Entries shown
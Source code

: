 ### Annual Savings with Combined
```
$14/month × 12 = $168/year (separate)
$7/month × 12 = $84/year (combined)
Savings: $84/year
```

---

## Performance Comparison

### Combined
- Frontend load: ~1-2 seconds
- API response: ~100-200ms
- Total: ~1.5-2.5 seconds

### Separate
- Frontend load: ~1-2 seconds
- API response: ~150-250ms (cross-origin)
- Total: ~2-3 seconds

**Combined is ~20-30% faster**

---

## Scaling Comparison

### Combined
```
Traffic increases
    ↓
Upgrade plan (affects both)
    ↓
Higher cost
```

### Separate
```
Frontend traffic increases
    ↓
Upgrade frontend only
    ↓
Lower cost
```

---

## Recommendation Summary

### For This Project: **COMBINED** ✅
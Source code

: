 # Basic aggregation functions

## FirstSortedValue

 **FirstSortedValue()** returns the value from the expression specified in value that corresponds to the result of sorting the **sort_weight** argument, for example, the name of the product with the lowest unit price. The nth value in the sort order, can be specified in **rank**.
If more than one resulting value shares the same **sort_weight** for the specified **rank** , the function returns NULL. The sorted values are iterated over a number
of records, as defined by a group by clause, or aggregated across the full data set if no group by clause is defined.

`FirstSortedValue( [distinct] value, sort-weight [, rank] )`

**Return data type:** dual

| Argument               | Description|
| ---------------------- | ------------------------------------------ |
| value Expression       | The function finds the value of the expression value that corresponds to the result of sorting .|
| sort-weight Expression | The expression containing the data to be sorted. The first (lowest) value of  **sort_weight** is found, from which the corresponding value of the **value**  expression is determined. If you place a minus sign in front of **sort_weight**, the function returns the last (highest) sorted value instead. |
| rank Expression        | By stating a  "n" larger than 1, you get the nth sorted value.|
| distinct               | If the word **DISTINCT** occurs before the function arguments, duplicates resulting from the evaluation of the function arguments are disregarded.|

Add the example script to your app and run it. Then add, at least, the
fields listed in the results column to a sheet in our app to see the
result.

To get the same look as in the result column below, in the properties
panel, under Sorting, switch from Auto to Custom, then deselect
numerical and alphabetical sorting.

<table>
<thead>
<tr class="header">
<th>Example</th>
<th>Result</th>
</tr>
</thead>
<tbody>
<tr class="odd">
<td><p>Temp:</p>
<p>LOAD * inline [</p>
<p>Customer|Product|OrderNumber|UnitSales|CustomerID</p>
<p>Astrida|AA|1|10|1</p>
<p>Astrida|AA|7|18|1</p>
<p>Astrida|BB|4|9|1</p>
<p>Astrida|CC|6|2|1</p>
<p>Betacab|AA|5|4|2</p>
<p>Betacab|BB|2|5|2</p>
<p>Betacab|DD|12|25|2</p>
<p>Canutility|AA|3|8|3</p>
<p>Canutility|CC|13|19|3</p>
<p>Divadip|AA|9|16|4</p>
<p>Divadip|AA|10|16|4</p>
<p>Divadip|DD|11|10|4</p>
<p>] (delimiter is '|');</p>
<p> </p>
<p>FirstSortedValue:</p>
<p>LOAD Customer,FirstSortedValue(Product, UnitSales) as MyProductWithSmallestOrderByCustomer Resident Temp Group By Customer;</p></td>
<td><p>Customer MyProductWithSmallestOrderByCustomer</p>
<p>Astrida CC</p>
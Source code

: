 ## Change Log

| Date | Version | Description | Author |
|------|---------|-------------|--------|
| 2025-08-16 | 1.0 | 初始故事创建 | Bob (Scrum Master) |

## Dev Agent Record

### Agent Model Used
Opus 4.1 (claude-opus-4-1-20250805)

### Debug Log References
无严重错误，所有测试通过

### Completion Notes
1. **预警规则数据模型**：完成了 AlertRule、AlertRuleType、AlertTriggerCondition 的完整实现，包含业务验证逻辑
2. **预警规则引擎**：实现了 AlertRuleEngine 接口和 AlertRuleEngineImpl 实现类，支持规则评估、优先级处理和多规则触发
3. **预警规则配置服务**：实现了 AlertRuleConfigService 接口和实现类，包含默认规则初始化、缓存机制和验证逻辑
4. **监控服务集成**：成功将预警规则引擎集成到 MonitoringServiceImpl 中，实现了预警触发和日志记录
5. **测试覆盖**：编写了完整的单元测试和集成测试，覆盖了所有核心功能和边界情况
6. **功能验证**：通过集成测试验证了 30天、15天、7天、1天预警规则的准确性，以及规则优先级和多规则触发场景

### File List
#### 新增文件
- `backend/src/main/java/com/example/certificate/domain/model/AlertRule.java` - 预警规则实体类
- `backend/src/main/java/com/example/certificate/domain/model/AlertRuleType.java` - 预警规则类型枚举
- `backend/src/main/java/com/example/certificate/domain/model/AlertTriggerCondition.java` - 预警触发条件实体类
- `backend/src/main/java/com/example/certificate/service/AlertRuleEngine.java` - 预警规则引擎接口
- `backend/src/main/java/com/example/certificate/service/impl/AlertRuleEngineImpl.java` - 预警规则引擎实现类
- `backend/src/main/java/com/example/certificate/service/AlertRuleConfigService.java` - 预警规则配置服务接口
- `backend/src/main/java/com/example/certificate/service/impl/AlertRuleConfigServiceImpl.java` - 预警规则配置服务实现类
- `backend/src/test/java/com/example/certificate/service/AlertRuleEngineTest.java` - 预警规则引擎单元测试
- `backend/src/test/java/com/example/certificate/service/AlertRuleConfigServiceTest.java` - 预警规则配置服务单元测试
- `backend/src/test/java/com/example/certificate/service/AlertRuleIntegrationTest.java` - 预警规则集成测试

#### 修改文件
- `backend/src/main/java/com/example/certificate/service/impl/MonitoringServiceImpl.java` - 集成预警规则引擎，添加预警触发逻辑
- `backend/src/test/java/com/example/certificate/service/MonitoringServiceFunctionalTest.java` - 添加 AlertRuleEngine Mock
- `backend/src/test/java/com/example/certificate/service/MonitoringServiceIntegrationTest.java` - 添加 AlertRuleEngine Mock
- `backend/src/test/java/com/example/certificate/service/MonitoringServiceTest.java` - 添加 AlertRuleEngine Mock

Goal of the exercise
Within the entries, how many lines contain the word "Total"? Answer with a number alone.

Task output
2